[Stored dataset items]

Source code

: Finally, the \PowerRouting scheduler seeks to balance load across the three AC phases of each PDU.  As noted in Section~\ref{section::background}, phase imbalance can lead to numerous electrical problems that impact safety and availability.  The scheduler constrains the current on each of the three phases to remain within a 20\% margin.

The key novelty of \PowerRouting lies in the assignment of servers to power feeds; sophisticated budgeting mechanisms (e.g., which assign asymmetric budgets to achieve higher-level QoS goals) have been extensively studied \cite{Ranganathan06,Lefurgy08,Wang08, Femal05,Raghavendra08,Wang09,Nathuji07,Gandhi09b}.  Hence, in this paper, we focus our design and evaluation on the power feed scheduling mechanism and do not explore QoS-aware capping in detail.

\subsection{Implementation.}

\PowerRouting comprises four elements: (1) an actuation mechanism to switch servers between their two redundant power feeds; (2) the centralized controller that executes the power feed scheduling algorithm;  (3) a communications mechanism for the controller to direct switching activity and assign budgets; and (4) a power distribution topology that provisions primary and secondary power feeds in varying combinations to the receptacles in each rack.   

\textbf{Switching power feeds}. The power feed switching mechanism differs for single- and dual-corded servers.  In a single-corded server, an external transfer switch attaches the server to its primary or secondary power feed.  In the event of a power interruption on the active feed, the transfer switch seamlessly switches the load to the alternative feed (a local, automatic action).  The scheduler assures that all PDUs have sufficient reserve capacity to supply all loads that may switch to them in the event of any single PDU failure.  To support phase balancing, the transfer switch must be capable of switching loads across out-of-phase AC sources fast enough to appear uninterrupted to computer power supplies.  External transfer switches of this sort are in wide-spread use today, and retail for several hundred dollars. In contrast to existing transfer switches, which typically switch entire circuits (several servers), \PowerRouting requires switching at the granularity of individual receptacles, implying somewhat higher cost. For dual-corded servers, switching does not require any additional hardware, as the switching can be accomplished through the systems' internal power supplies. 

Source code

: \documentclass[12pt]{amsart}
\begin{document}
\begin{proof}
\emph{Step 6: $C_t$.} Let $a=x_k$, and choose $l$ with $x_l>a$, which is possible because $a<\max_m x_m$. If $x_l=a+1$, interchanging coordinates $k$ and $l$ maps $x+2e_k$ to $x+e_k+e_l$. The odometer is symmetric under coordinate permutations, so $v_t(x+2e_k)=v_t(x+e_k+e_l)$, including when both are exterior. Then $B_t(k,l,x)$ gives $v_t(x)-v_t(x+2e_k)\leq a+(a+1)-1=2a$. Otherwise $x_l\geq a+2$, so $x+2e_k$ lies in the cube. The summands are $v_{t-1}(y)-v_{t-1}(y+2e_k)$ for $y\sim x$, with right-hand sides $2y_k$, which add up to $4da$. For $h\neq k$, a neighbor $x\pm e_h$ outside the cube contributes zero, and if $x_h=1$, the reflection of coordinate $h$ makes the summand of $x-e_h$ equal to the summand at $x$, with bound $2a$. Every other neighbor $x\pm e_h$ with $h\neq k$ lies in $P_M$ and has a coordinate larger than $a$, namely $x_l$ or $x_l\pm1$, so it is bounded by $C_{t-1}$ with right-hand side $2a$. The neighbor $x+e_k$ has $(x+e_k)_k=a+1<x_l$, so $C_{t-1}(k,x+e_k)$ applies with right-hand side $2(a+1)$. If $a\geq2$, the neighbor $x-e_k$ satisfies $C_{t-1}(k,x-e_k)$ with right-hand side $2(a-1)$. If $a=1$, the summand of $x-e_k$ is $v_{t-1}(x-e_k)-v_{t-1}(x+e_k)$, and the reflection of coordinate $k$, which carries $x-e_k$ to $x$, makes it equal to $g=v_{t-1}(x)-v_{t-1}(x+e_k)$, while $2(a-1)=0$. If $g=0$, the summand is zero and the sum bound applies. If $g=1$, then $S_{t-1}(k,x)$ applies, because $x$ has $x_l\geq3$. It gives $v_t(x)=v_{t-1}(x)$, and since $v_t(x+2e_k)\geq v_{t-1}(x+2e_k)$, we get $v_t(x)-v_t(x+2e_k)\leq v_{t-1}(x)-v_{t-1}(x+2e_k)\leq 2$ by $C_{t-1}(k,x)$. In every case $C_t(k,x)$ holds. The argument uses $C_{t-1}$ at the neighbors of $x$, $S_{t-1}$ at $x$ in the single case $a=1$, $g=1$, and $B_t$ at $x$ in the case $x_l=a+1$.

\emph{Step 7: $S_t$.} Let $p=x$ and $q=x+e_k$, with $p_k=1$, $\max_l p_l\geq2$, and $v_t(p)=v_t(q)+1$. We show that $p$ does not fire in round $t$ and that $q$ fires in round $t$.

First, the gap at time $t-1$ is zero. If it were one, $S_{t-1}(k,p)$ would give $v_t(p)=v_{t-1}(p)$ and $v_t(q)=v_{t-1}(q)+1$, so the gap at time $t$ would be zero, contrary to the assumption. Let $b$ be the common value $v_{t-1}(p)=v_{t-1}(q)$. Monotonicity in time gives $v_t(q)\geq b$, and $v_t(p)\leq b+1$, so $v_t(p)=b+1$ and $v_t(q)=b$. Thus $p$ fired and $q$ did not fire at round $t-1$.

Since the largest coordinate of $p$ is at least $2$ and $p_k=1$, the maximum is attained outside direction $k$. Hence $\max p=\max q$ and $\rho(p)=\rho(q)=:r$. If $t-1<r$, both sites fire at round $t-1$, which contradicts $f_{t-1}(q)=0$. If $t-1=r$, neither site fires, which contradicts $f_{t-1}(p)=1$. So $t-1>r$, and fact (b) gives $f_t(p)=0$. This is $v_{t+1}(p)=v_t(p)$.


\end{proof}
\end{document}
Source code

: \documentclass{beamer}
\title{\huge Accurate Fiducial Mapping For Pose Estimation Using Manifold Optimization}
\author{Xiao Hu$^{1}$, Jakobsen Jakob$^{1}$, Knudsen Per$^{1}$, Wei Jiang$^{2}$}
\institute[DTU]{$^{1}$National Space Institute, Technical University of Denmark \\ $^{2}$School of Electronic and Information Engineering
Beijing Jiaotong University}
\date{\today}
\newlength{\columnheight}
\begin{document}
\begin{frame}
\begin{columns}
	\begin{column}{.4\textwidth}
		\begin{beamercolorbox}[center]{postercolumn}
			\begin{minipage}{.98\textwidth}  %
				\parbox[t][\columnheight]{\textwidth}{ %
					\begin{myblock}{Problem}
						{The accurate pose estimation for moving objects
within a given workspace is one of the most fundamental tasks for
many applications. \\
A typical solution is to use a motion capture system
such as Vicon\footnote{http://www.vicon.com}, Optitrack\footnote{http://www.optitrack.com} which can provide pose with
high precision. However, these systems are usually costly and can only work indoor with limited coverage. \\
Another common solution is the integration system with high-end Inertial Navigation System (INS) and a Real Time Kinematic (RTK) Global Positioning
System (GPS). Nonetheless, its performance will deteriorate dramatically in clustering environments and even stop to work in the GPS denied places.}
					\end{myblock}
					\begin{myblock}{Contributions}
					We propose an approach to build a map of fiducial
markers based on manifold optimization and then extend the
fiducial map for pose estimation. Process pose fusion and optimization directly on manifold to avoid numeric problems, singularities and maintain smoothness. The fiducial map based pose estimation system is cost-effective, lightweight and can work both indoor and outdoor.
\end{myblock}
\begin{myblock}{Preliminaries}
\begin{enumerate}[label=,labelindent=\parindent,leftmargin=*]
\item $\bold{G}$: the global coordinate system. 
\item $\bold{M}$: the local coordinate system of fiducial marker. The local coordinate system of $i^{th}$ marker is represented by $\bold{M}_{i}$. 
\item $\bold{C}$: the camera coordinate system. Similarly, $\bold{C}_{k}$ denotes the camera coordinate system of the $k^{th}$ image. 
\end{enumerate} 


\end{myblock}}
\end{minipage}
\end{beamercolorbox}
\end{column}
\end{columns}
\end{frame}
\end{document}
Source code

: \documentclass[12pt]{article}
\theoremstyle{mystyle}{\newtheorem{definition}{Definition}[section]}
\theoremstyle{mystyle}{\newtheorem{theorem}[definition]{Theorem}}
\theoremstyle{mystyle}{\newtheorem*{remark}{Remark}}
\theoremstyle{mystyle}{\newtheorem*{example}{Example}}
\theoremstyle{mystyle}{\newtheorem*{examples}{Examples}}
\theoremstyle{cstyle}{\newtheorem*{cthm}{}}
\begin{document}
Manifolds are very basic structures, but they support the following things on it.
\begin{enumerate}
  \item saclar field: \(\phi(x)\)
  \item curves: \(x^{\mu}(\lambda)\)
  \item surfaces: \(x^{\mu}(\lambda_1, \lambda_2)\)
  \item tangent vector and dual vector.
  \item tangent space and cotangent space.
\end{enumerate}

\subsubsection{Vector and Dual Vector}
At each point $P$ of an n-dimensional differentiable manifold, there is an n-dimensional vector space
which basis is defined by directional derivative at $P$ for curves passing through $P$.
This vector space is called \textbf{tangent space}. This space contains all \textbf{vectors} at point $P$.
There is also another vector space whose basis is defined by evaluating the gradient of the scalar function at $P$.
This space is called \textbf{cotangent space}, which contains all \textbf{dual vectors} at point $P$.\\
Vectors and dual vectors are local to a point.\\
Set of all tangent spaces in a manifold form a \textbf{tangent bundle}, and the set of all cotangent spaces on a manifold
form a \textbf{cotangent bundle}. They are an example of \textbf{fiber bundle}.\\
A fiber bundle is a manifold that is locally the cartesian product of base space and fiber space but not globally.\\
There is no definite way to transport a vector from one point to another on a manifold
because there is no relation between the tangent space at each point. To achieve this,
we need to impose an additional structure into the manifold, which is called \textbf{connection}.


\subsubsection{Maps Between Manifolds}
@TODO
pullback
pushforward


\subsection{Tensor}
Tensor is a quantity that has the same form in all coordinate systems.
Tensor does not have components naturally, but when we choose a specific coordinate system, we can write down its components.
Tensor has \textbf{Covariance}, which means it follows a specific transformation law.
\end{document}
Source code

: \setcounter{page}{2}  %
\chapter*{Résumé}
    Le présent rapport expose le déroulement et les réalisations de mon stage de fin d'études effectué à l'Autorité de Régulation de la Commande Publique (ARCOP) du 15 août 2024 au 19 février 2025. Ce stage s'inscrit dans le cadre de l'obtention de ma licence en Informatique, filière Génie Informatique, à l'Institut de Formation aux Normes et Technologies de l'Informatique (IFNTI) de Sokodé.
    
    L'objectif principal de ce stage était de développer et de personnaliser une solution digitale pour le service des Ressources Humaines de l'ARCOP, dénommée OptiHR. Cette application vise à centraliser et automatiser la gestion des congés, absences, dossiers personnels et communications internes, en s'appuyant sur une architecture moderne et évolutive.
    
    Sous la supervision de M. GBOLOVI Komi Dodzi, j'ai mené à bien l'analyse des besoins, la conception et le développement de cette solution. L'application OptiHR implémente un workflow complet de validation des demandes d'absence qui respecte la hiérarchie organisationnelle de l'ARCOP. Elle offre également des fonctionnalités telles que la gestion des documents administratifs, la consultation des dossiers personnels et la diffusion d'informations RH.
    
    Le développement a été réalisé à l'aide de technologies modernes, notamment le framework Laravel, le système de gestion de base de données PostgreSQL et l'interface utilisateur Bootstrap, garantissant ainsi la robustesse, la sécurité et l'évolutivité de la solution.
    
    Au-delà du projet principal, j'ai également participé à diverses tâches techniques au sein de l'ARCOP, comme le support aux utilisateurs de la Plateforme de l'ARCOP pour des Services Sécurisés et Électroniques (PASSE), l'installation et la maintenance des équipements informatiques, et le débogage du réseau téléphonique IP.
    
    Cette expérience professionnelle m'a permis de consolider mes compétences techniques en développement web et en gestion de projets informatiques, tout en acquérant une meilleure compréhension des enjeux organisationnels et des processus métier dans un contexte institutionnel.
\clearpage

GOAL OF THE EXERCISE:
Go through the records. Copy each line where "definition" appears.

REPLY:
\theoremstyle{mystyle}{\newtheorem{definition}{Definition}[section]}
\theoremstyle{mystyle}{\newtheorem{theorem}[definition]{Theorem}}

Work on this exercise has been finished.